Die Wahrheit über das Jahrhundert-Foto

Uwe Seeler im Wembley-Stadion

03.05.2016

Uwe Seelers Abgang beim WM-Finale 1966 ist ein „Sportfoto des Jahrhunderts“. Doch wann entstand das Motiv? In der Halbzeit oder nach dem Schlusspfiff? Hier gibt es die Auflösung des jahrzehntelangen Disputes.

Autor: Günter R. Müller

Nach dem Brief des Kollegen Steffen Haffner („Nach meinem Kenntnisstand ist das Bild in der Halbzeitpause entstanden“) in der April-Ausgabe des sportjournalist bin ich noch einmal tief in die Geschichte dieses Bildes eingetaucht. 50 Jahre sind eine lange Zeit – da ranken sich um ein „Sportfoto des Jahrhunderts“ schon mal Legenden.

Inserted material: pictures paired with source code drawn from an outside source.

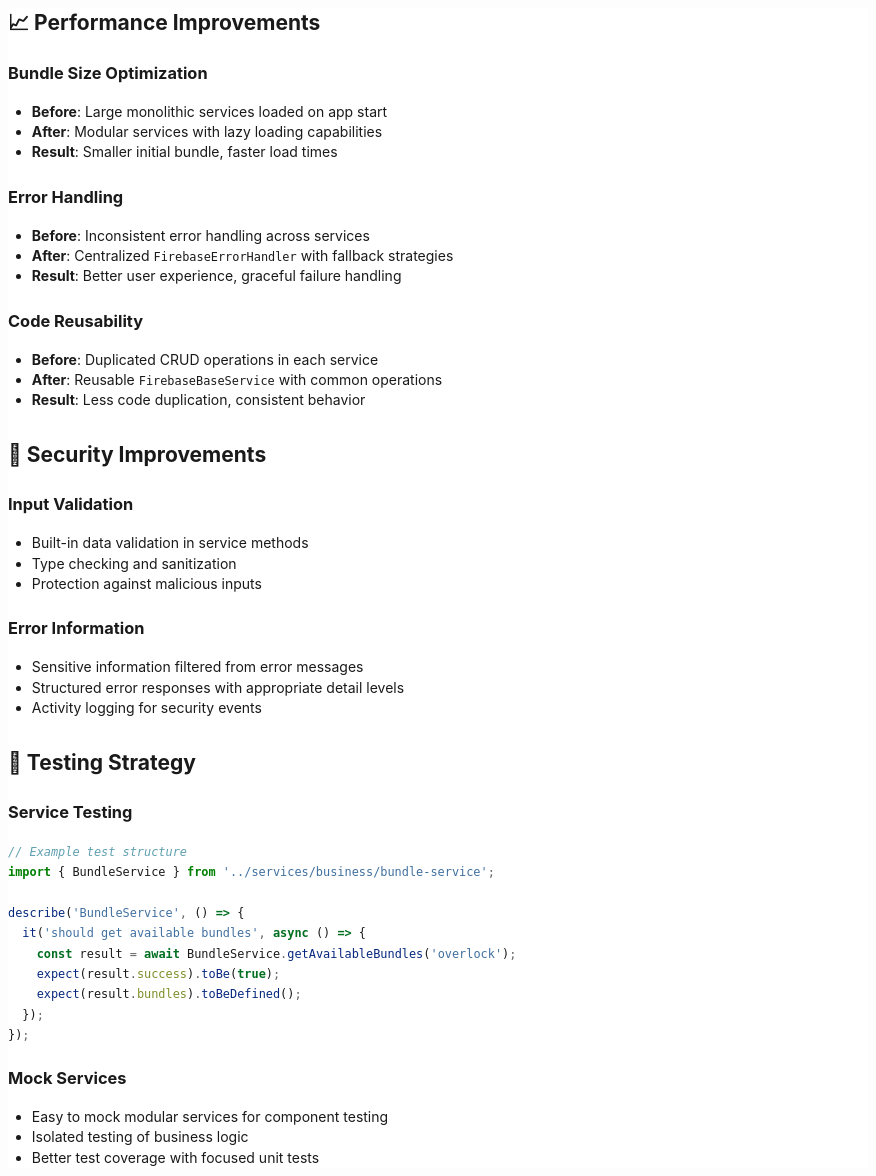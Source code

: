 ## 📈 Performance Improvements

### Bundle Size Optimization
- **Before**: Large monolithic services loaded on app start
- **After**: Modular services with lazy loading capabilities
- **Result**: Smaller initial bundle, faster load times

### Error Handling
- **Before**: Inconsistent error handling across services
- **After**: Centralized `FirebaseErrorHandler` with fallback strategies
- **Result**: Better user experience, graceful failure handling

### Code Reusability
- **Before**: Duplicated CRUD operations in each service
- **After**: Reusable `FirebaseBaseService` with common operations
- **Result**: Less code duplication, consistent behavior

## 🔐 Security Improvements

### Input Validation
- Built-in data validation in service methods
- Type checking and sanitization
- Protection against malicious inputs

### Error Information
- Sensitive information filtered from error messages
- Structured error responses with appropriate detail levels
- Activity logging for security events

## 🧪 Testing Strategy

### Service Testing
```javascript
// Example test structure
import { BundleService } from '../services/business/bundle-service';

describe('BundleService', () => {
  it('should get available bundles', async () => {
    const result = await BundleService.getAvailableBundles('overlock');
    expect(result.success).toBe(true);
    expect(result.bundles).toBeDefined();
  });
});
```

### Mock Services
- Easy to mock modular services for component testing
- Isolated testing of business logic
- Better test coverage with focused unit tests
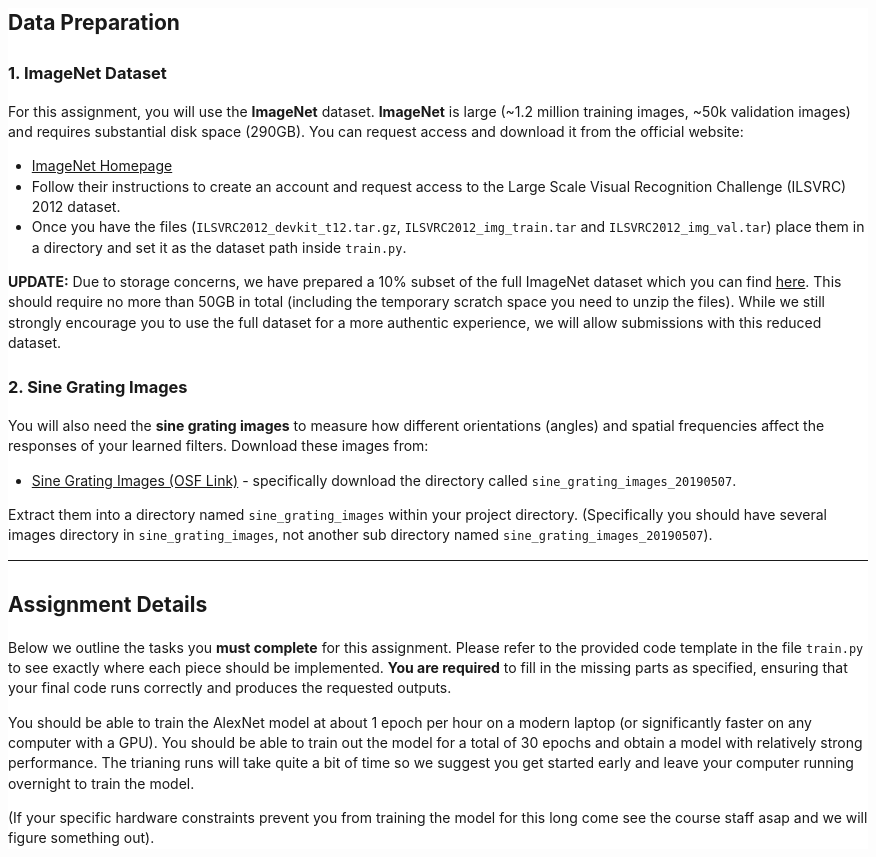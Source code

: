 
## Data Preparation


### 1. ImageNet Dataset

For this assignment, you will use the **ImageNet** dataset. **ImageNet** is large (~1.2 million training images, ~50k validation images) and requires substantial disk space (290GB). You can request access and download it from the official website:

- [ImageNet Homepage](http://www.image-net.org/)  
- Follow their instructions to create an account and request access to the Large Scale Visual Recognition Challenge (ILSVRC) 2012 dataset.  
- Once you have the files (`ILSVRC2012_devkit_t12.tar.gz`, `ILSVRC2012_img_train.tar` and `ILSVRC2012_img_val.tar`) place them in a directory and set it as the dataset path inside `train.py`.

**UPDATE:**
Due to storage concerns, we have prepared a 10% subset of the full ImageNet dataset which you can find [here](https://storage.cloud.google.com/cs375/imagenet-mini.zip). This should require no more than 50GB in total (including the temporary scratch space you need to unzip the files). While we still strongly encourage you to use the full dataset for a more authentic experience, we will allow submissions with this reduced dataset.

### 2. Sine Grating Images

You will also need the **sine grating images** to measure how different orientations (angles) and spatial frequencies affect the responses of your learned filters. Download these images from:

- [Sine Grating Images (OSF Link)](https://osf.io/64qv3/#:~:text=sine_grating_images_20190507) - specifically download the directory called `sine_grating_images_20190507`.

Extract them into a directory named `sine_grating_images` within your project directory. (Specifically you should have several images directory in `sine_grating_images`, not another sub directory named  `sine_grating_images_20190507`).

---

## Assignment Details


Below we outline the tasks you **must complete** for this assignment. Please refer to the provided code template in the file `train.py` to see exactly where each piece should be implemented. **You are required** to fill in the missing parts as specified, ensuring that your final code runs correctly and produces the requested outputs.

You should be able to train the AlexNet model at about 1 epoch per hour on a modern laptop (or significantly faster on any computer with a GPU). You should be able to train out the model for a total of 30 epochs and obtain a model with relatively strong performance. The trianing runs will take quite a bit of time so we suggest you get started early and leave your computer running overnight to train the model. 

(If your specific hardware constraints prevent you from training the model for this long come see the course staff asap and we will figure something out).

Und diese wollen wir jetzt endgültig aus der Welt schaffen.

Mit meinen Nachfolgern bei der Fotoagentur Sven Simon habe ich 50 Jahre alte Originalnegative durchwühlt. Hier nun zeigen Filmstreifen eindeutig die Fortsetzung zum „Sportfoto des Jahrhunderts“. Das Studium der Serie belegt, dass Uwe Seeler nicht in der Halbzeit auf dem Weg in die Kabine ist, sondern auf dem Weg zur Ehrenloge des Wembley-Stadions.

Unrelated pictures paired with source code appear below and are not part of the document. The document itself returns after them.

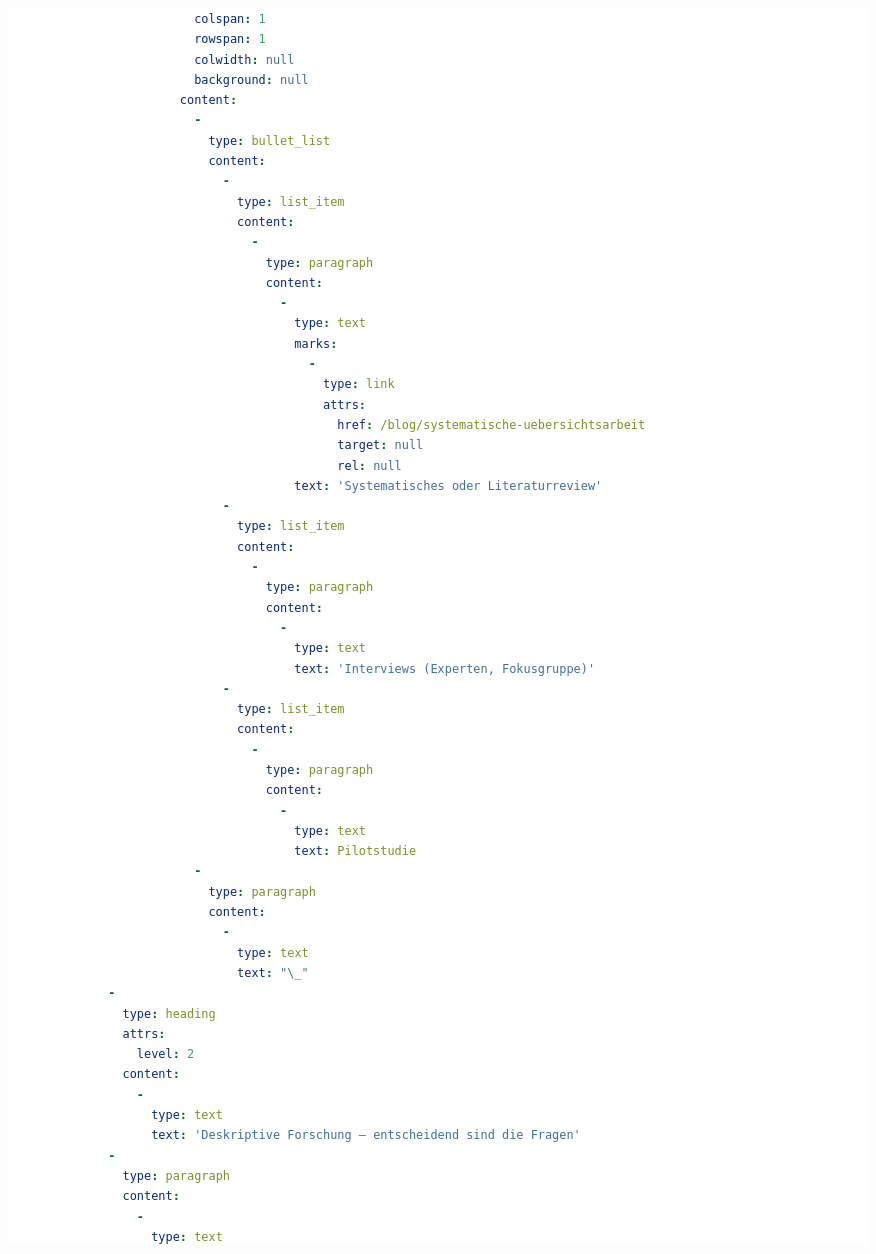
 ```yaml
                          colspan: 1
                          rowspan: 1
                          colwidth: null
                          background: null
                        content:
                          -
                            type: bullet_list
                            content:
                              -
                                type: list_item
                                content:
                                  -
                                    type: paragraph
                                    content:
                                      -
                                        type: text
                                        marks:
                                          -
                                            type: link
                                            attrs:
                                              href: /blog/systematische-uebersichtsarbeit
                                              target: null
                                              rel: null
                                        text: 'Systematisches oder Literaturreview'
                              -
                                type: list_item
                                content:
                                  -
                                    type: paragraph
                                    content:
                                      -
                                        type: text
                                        text: 'Interviews (Experten, Fokusgruppe)'
                              -
                                type: list_item
                                content:
                                  -
                                    type: paragraph
                                    content:
                                      -
                                        type: text
                                        text: Pilotstudie
                          -
                            type: paragraph
                            content:
                              -
                                type: text
                                text: "\_"
              -
                type: heading
                attrs:
                  level: 2
                content:
                  -
                    type: text
                    text: 'Deskriptive Forschung – entscheidend sind die Fragen'
              -
                type: paragraph
                content:
                  -
                    type: text
```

Ein zusätzlicher Beleg für ein Motiv nach Spielschluss ist mir bei den Recherchen im Internet in die Hände gekommen. Die Militärkapelle (Foto: Sven Simon) ist erst nach dem Schlusspfiff aufmarschiert und zeigt an gleicher Stelle Bobby Moore mit dem Pokal auf der Ehrenrunde. Licht- und Schattenlängen sind mit dem „Sportfoto des Jahrhunderts“ absolut identisch.

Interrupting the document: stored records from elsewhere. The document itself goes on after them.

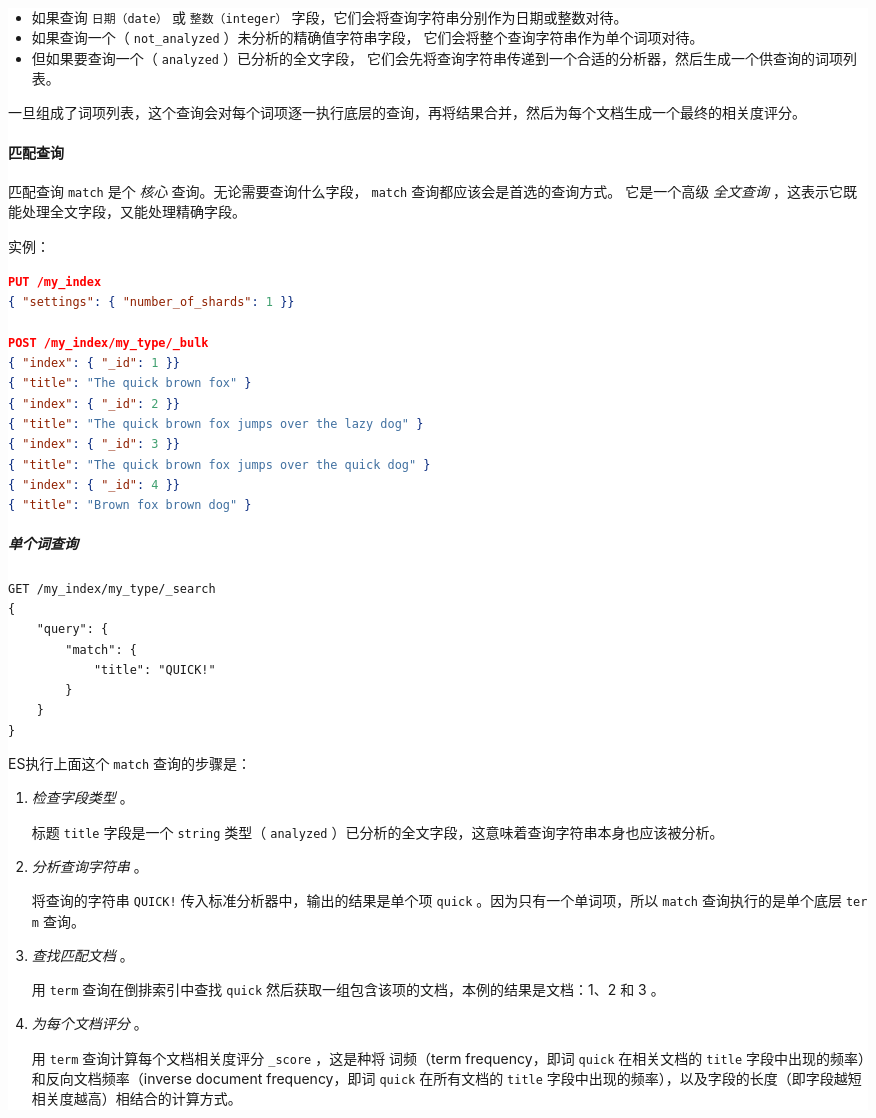 - 如果查询 `日期（date）` 或 `整数（integer）` 字段，它们会将查询字符串分别作为日期或整数对待。
- 如果查询一个（ `not_analyzed` ）未分析的精确值字符串字段， 它们会将整个查询字符串作为单个词项对待。
- 但如果要查询一个（ `analyzed` ）已分析的全文字段， 它们会先将查询字符串传递到一个合适的分析器，然后生成一个供查询的词项列表。

一旦组成了词项列表，这个查询会对每个词项逐一执行底层的查询，再将结果合并，然后为每个文档生成一个最终的相关度评分。

#### 匹配查询

匹配查询 `match` 是个 *核心* 查询。无论需要查询什么字段， `match` 查询都应该会是首选的查询方式。 它是一个高级 *全文查询* ，这表示它既能处理全文字段，又能处理精确字段。

实例：

```json
PUT /my_index
{ "settings": { "number_of_shards": 1 }} 

POST /my_index/my_type/_bulk
{ "index": { "_id": 1 }}
{ "title": "The quick brown fox" }
{ "index": { "_id": 2 }}
{ "title": "The quick brown fox jumps over the lazy dog" }
{ "index": { "_id": 3 }}
{ "title": "The quick brown fox jumps over the quick dog" }
{ "index": { "_id": 4 }}
{ "title": "Brown fox brown dog" }
```

##### 单个词查询

```
GET /my_index/my_type/_search
{
    "query": {
        "match": {
            "title": "QUICK!"
        }
    }
}
```

ES执行上面这个 `match` 查询的步骤是：

1. *检查字段类型* 。

   标题 `title` 字段是一个 `string` 类型（ `analyzed` ）已分析的全文字段，这意味着查询字符串本身也应该被分析。

2. *分析查询字符串* 。

   将查询的字符串 `QUICK!` 传入标准分析器中，输出的结果是单个项 `quick` 。因为只有一个单词项，所以 `match` 查询执行的是单个底层 `term` 查询。

3. *查找匹配文档* 。

   用 `term` 查询在倒排索引中查找 `quick` 然后获取一组包含该项的文档，本例的结果是文档：1、2 和 3 。

4. *为每个文档评分* 。

   用 `term` 查询计算每个文档相关度评分 `_score` ，这是种将 词频（term frequency，即词 `quick` 在相关文档的 `title` 字段中出现的频率）和反向文档频率（inverse document frequency，即词 `quick` 在所有文档的 `title` 字段中出现的频率），以及字段的长度（即字段越短相关度越高）相结合的计算方式。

Und wäre nun dieses Bild – wie fälschlicherweise immer wieder gern behauptet – in der Halbzeit entstanden, also rund eine Stunde vorher, dann wäre diese Schattenbildung auf dem Spielfeld nicht möglich.

Übrigens wird dieses alles demnächst auch im Museum des Deutschen Fußball-Bundes in Dortmund belegt, zum aktuellen Anlass – 50 Jahre nach dem 30. Juli 1966, dem Tag der denkwürdigen deutschen 2:4-Niederlage im WM-Finale gegen England.

Günter R. Müller (Foto: Sven Simon) gründete 1968 mit Axel Springer jun. die Fotoagentur Sven Simon, die er als Geschäftsführer und Fotograf bis 1995 leitete. Die Fotografen Franz Wälischmiller und Frank Hörmann, beide Geschäftsführer, leiten die Agentur bis heute in Mülheim/Ruhr.